Re: [PATCH mm-unstable v1 5/5] mm: multi-gen LRU: use mmu_notifier_test_clear_young()

From: Sean Christopherson
Date: Thu Feb 23 2023 - 12:43:38 EST


On Thu, Feb 16, 2023, Yu Zhao wrote:
> An existing selftest can quickly demonstrate the effectiveness of this
> patch. On a generic workstation equipped with 128 CPUs and 256GB DRAM:

Not my area of maintenance, but a non-existent changelog (for all intents and
purposes) for a change of this size and complexity is not acceptable.

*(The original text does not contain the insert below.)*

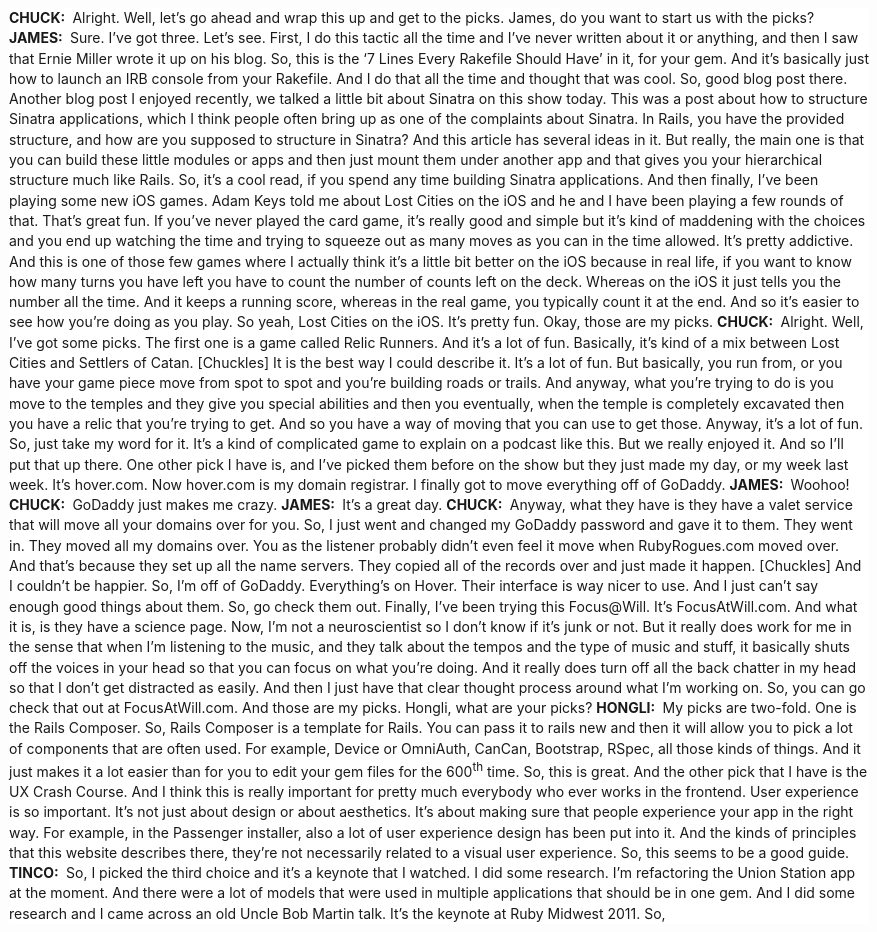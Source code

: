 **CHUCK:&nbsp;** Alright. Well, let’s go ahead and wrap this up and get to the picks. James, do you want to start us with the picks? **JAMES:&nbsp;** Sure. I’ve got three. Let’s see. First, I do this tactic all the time and I’ve never written about it or anything, and then I saw that Ernie Miller wrote it up on his blog. So, this is the ‘7 Lines Every Rakefile Should Have’ in it, for your gem. And it’s basically just how to launch an IRB console from your Rakefile. And I do that all the time and thought that was cool. So, good blog post there. Another blog post I enjoyed recently, we talked a little bit about Sinatra on this show today. This was a post about how to structure Sinatra applications, which I think people often bring up as one of the complaints about Sinatra. In Rails, you have the provided structure, and how are you supposed to structure in Sinatra? And this article has several ideas in it. But really, the main one is that you can build these little modules or apps and then just mount them under another app and that gives you your hierarchical structure much like Rails. So, it’s a cool read, if you spend any time building Sinatra applications. And then finally, I’ve been playing some new iOS games. Adam Keys told me about Lost Cities on the iOS and he and I have been playing a few rounds of that. That’s great fun. If you’ve never played the card game, it’s really good and simple but it’s kind of maddening with the choices and you end up watching the time and trying to squeeze out as many moves as you can in the time allowed. It’s pretty addictive. And this is one of those few games where I actually think it’s a little bit better on the iOS because in real life, if you want to know how many turns you have left you have to count the number of counts left on the deck. Whereas on the iOS it just tells you the number all the time. And it keeps a running score, whereas in the real game, you typically count it at the end. And so it’s easier to see how you’re doing as you play. So yeah, Lost Cities on the iOS. It’s pretty fun. Okay, those are my picks. **CHUCK:&nbsp;** Alright. Well, I’ve got some picks. The first one is a game called Relic Runners. And it’s a lot of fun. Basically, it’s kind of a mix between Lost Cities and Settlers of Catan. [Chuckles] It is the best way I could describe it. It’s a lot of fun. But basically, you run from, or you have your game piece move from spot to spot and you’re building roads or trails. And anyway, what you’re trying to do is you move to the temples and they give you special abilities and then you eventually, when the temple is completely excavated then you have a relic that you’re trying to get. And so you have a way of moving that you can use to get those. Anyway, it’s a lot of fun. So, just take my word for it. It’s a kind of complicated game to explain on a podcast like this. But we really enjoyed it. And so I’ll put that up there. One other pick I have is, and I’ve picked them before on the show but they just made my day, or my week last week. It’s hover.com. Now hover.com is my domain registrar. I finally got to move everything off of GoDaddy. **JAMES:&nbsp;** Woohoo! **CHUCK:&nbsp;** GoDaddy just makes me crazy. **JAMES:&nbsp;** It’s a great day. **CHUCK:&nbsp;** Anyway, what they have is they have a valet service that will move all your domains over for you. So, I just went and changed my GoDaddy password and gave it to them. They went in. They moved all my domains over. You as the listener probably didn’t even feel it move when RubyRogues.com moved over. And that’s because they set up all the name servers. They copied all of the records over and just made it happen. [Chuckles] And I couldn’t be happier. So, I’m off of GoDaddy. Everything’s on Hover. Their interface is way nicer to use. And I just can’t say enough good things about them. So, go check them out. Finally, I’ve been trying this Focus@Will. It’s FocusAtWill.com. And what it is, is they have a science page. Now, I’m not a neuroscientist so I don’t know if it’s junk or not. But it really does work for me in the sense that when I’m listening to the music, and they talk about the tempos and the type of music and stuff, it basically shuts off the voices in your head so that you can focus on what you’re doing. And it really does turn off all the back chatter in my head so that I don’t get distracted as easily. And then I just have that clear thought process around what I’m working on. So, you can go check that out at FocusAtWill.com. And those are my picks. Hongli, what are your picks? **HONGLI:&nbsp;** My picks are two-fold. One is the Rails Composer. So, Rails Composer is a template for Rails. You can pass it to rails new and then it will allow you to pick a lot of components that are often used. For example, Device or OmniAuth, CanCan, Bootstrap, RSpec, all those kinds of things. And it just makes it a lot easier than for you to edit your gem files for the 600<sup>th</sup> time. So, this is great. And the other pick that I have is the UX Crash Course. And I think this is really important for pretty much everybody who ever works in the frontend. User experience is so important. It’s not just about design or about aesthetics. It’s about making sure that people experience your app in the right way. For example, in the Passenger installer, also a lot of user experience design has been put into it. And the kinds of principles that this website describes there, they’re not necessarily related to a visual user experience. So, this seems to be a good guide. **TINCO:&nbsp;** So, I picked the third choice and it’s a keynote that I watched. I did some research. I’m refactoring the Union Station app at the moment. And there were a lot of models that were used in multiple applications that should be in one gem. And I did some research and I came across an old Uncle Bob Martin talk. It’s the keynote at Ruby Midwest 2011. So,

> $ sudo max_guest_memory_test -c 64 -m 250 -s 250
>
> MGLRU run2
> ---------------
> Before ~600s
> After ~50s
> Off ~250s
>
> kswapd (MGLRU before)
> 100.00% balance_pgdat
> 100.00% shrink_node
> 100.00% shrink_one
> 99.97% try_to_shrink_lruvec
> 99.06% evict_folios
> 97.41% shrink_folio_list
> 31.33% folio_referenced
> 31.06% rmap_walk_file
> 30.89% folio_referenced_one
> 20.83% __mmu_notifier_clear_flush_young
> 20.54% kvm_mmu_notifier_clear_flush_young
> => 19.34% _raw_write_lock
>
> kswapd (MGLRU after)
> 100.00% balance_pgdat
> 100.00% shrink_node
> 100.00% shrink_one
> 99.97% try_to_shrink_lruvec
> 99.51% evict_folios
> 71.70% shrink_folio_list
> 7.08% folio_referenced
> 6.78% rmap_walk_file
> 6.72% folio_referenced_one
> 5.60% lru_gen_look_around
> => 1.53% __mmu_notifier_test_clear_young

Do you happen to know how much of the improvement is due to batching, and how
much is due to using a walkless walk?

> @@ -5699,6 +5797,9 @@ static ssize_t show_enabled(struct kobject *kobj, struct kobj_attribute *attr, c
> if (arch_has_hw_nonleaf_pmd_young() && get_cap(LRU_GEN_NONLEAF_YOUNG))
> caps |= BIT(LRU_GEN_NONLEAF_YOUNG);
>
> + if (kvm_arch_has_test_clear_young() && get_cap(LRU_GEN_SPTE_WALK))
> + caps |= BIT(LRU_GEN_SPTE_WALK);

As alluded to in patch 1, unless batching the walks even if KVM does _not_ support
a lockless walk is somehow _worse_ than using the existing mmu_notifier_clear_flush_young(),
I think batching the calls should be conditional only on LRU_GEN_SPTE_WALK. Or
if we want to avoid batching when there are no mmu_notifier listeners, probe
mmu_notifiers. But don't call into KVM directly.